WHAT IS EXPECTED: Set the listing down again exactly, please, apart from its pictures.

EXTRACTED INFORMATION:
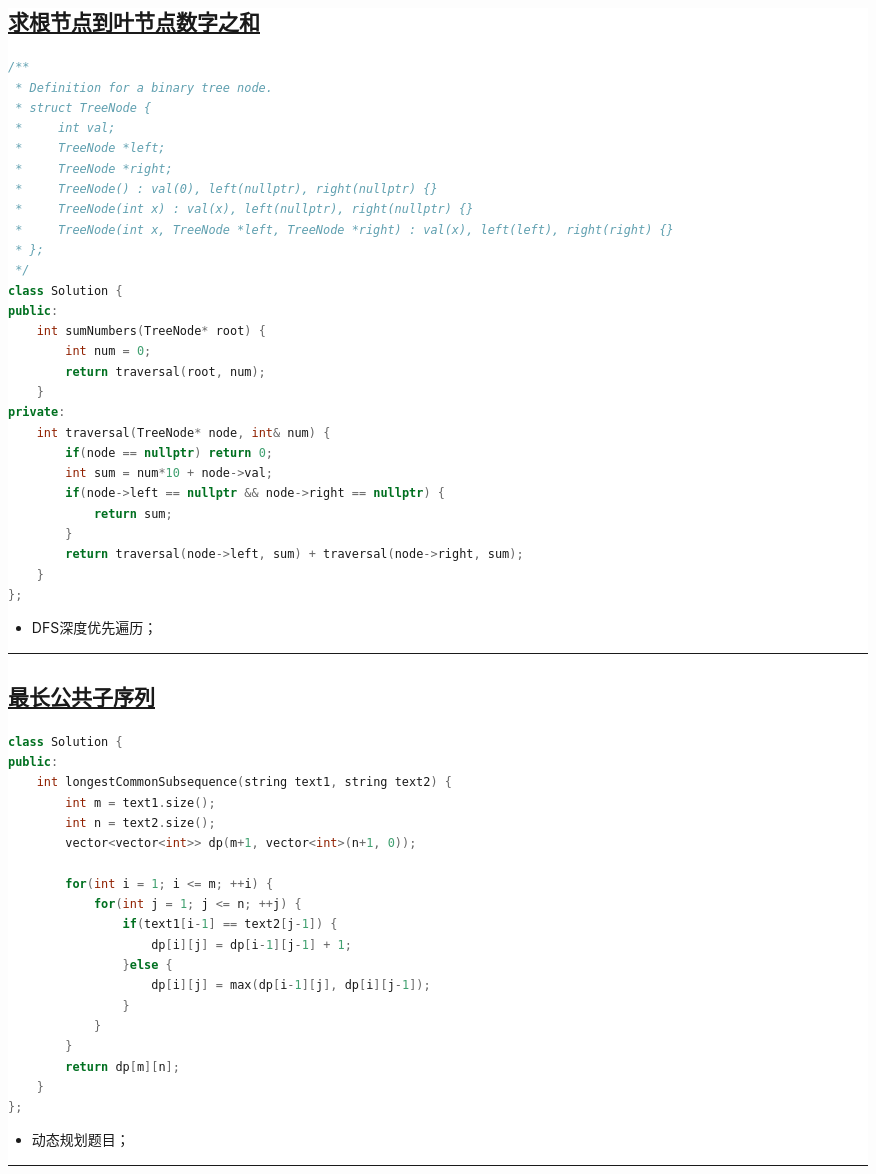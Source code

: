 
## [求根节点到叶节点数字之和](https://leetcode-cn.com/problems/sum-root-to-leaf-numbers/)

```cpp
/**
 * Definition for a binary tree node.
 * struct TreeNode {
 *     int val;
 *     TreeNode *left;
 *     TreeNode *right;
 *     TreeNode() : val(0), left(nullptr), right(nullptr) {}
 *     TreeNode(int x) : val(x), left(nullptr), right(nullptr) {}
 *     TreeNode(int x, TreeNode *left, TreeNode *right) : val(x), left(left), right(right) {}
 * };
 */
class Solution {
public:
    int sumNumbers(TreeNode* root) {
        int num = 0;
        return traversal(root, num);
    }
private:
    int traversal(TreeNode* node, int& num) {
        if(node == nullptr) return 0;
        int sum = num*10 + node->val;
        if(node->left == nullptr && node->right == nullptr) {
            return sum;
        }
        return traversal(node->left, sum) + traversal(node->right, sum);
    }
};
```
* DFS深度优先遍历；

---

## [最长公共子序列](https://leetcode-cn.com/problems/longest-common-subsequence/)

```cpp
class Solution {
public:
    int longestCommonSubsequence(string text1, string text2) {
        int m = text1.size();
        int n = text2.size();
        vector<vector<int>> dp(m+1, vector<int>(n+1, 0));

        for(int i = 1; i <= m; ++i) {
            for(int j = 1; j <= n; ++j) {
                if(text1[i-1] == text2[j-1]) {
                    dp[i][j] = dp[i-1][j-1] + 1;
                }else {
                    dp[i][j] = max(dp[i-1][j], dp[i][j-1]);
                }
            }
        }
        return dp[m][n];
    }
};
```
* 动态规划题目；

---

EXERCISE ANSWER:
Source code

: 
## [求根节点到叶节点数字之和](https://leetcode-cn.com/problems/sum-root-to-leaf-numbers/)

```cpp
/**
 * Definition for a binary tree node.
 * struct TreeNode {
 *     int val;
 *     TreeNode *left;
 *     TreeNode *right;
 *     TreeNode() : val(0), left(nullptr), right(nullptr) {}
 *     TreeNode(int x) : val(x), left(nullptr), right(nullptr) {}
 *     TreeNode(int x, TreeNode *left, TreeNode *right) : val(x), left(left), right(right) {}
 * };
 */
class Solution {
public:
    int sumNumbers(TreeNode* root) {
        int num = 0;
        return traversal(root, num);
    }
private:
    int traversal(TreeNode* node, int& num) {
        if(node == nullptr) return 0;
        int sum = num*10 + node->val;
        if(node->left == nullptr && node->right == nullptr) {
            return sum;
        }
        return traversal(node->left, sum) + traversal(node->right, sum);
    }
};
```
* DFS深度优先遍历；

---

## [最长公共子序列](https://leetcode-cn.com/problems/longest-common-subsequence/)

```cpp
class Solution {
public:
    int longestCommonSubsequence(string text1, string text2) {
        int m = text1.size();
        int n = text2.size();
        vector<vector<int>> dp(m+1, vector<int>(n+1, 0));

        for(int i = 1; i <= m; ++i) {
            for(int j = 1; j <= n; ++j) {
                if(text1[i-1] == text2[j-1]) {
                    dp[i][j] = dp[i-1][j-1] + 1;
                }else {
                    dp[i][j] = max(dp[i-1][j], dp[i][j-1]);
                }
            }
        }
        return dp[m][n];
    }
};
```
* 动态规划题目；

---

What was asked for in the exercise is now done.